WORK TO COMPLETE: Using the entries that follow, state how many lines contain "weatherAddDefaultItems", with no other words.

RAW DATA:
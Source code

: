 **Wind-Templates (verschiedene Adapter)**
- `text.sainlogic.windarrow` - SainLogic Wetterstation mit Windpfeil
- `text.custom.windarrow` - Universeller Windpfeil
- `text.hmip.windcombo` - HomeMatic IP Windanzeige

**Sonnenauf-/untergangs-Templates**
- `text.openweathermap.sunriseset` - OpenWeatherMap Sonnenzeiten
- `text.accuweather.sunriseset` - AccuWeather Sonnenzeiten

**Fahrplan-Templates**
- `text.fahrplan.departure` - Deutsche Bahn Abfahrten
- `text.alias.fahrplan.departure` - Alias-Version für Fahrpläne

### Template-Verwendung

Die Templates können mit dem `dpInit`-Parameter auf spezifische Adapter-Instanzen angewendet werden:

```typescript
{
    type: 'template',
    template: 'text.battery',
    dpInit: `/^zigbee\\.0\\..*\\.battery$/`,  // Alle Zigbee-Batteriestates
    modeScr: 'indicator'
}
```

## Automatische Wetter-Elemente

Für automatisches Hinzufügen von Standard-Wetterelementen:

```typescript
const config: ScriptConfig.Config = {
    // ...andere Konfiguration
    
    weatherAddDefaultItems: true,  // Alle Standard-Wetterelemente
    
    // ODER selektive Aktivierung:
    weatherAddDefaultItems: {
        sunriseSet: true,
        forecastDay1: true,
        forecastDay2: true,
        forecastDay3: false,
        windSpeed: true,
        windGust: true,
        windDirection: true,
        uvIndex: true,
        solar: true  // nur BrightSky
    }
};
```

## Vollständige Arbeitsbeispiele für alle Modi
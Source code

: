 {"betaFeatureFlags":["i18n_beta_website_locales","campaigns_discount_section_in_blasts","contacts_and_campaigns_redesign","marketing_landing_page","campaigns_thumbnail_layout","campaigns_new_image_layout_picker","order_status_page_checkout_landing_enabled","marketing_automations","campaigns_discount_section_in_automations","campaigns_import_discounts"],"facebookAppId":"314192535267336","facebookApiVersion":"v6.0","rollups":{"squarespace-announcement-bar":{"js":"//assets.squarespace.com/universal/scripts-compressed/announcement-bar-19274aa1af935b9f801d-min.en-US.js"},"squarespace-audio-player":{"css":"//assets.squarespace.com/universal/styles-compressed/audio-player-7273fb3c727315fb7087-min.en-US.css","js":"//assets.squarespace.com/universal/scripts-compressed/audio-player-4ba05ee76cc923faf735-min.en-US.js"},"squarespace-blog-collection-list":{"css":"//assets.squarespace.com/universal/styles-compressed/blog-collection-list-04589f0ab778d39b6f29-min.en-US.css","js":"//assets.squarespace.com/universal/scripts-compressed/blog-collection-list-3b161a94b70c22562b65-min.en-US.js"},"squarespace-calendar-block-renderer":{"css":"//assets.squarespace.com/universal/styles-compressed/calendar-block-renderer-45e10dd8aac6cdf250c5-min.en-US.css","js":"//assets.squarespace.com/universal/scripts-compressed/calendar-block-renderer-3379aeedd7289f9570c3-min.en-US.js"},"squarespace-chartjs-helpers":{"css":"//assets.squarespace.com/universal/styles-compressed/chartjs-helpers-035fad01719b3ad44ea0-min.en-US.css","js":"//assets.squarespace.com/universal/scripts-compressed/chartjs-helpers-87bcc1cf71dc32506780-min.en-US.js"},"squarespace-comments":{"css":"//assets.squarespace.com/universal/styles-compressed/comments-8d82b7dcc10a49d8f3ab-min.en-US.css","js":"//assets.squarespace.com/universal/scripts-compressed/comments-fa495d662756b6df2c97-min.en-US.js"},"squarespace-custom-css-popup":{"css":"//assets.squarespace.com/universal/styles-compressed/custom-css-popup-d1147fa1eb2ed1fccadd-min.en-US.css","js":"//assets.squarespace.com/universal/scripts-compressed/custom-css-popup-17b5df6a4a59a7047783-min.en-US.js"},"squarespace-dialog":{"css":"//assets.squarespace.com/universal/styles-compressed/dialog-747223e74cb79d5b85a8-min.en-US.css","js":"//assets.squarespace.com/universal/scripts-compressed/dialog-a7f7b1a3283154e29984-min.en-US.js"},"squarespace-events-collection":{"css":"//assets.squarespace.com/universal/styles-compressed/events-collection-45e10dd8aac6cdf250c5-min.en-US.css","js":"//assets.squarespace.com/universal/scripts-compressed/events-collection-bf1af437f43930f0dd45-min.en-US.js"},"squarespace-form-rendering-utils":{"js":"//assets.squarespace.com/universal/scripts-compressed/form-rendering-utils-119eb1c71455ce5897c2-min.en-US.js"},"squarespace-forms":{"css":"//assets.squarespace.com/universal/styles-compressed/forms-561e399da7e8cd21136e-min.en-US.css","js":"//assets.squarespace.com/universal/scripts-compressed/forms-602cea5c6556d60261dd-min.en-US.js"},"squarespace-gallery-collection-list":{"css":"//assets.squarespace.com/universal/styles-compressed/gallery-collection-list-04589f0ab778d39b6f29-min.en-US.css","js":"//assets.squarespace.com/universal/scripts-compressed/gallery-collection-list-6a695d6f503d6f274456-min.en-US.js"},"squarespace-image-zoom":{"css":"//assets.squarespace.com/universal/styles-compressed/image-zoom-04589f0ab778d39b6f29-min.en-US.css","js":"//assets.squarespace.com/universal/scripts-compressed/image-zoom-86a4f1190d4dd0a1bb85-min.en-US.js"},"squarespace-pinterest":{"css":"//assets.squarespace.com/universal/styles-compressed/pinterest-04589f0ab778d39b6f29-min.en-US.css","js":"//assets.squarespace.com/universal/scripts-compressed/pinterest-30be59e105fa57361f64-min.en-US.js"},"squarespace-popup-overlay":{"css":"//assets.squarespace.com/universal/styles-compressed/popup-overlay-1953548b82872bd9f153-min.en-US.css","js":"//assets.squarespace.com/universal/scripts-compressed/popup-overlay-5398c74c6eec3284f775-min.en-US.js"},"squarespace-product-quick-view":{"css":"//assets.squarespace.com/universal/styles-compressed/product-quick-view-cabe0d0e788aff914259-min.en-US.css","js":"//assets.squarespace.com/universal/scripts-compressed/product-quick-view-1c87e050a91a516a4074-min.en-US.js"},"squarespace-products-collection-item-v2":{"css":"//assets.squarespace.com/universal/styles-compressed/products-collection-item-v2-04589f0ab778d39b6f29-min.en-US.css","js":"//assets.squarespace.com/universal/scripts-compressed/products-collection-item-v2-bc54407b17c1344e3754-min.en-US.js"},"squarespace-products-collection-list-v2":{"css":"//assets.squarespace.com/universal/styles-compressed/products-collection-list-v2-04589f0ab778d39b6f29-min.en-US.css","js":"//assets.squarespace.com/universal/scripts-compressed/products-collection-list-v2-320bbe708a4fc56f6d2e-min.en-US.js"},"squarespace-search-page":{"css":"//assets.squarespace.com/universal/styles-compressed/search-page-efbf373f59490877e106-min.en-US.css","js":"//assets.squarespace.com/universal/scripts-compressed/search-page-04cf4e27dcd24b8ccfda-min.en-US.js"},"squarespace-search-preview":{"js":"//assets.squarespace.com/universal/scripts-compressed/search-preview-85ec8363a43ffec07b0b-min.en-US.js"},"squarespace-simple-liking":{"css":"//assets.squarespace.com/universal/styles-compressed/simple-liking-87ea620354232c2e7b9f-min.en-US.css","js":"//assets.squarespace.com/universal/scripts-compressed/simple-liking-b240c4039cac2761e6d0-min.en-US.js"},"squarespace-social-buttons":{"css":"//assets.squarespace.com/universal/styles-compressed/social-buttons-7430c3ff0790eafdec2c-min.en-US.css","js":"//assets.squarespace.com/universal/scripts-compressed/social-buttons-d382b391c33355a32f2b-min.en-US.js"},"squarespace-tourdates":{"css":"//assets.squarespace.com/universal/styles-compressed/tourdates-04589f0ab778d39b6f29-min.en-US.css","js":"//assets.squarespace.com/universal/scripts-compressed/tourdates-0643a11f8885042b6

ANSWER TO THIS PROBLEM: 2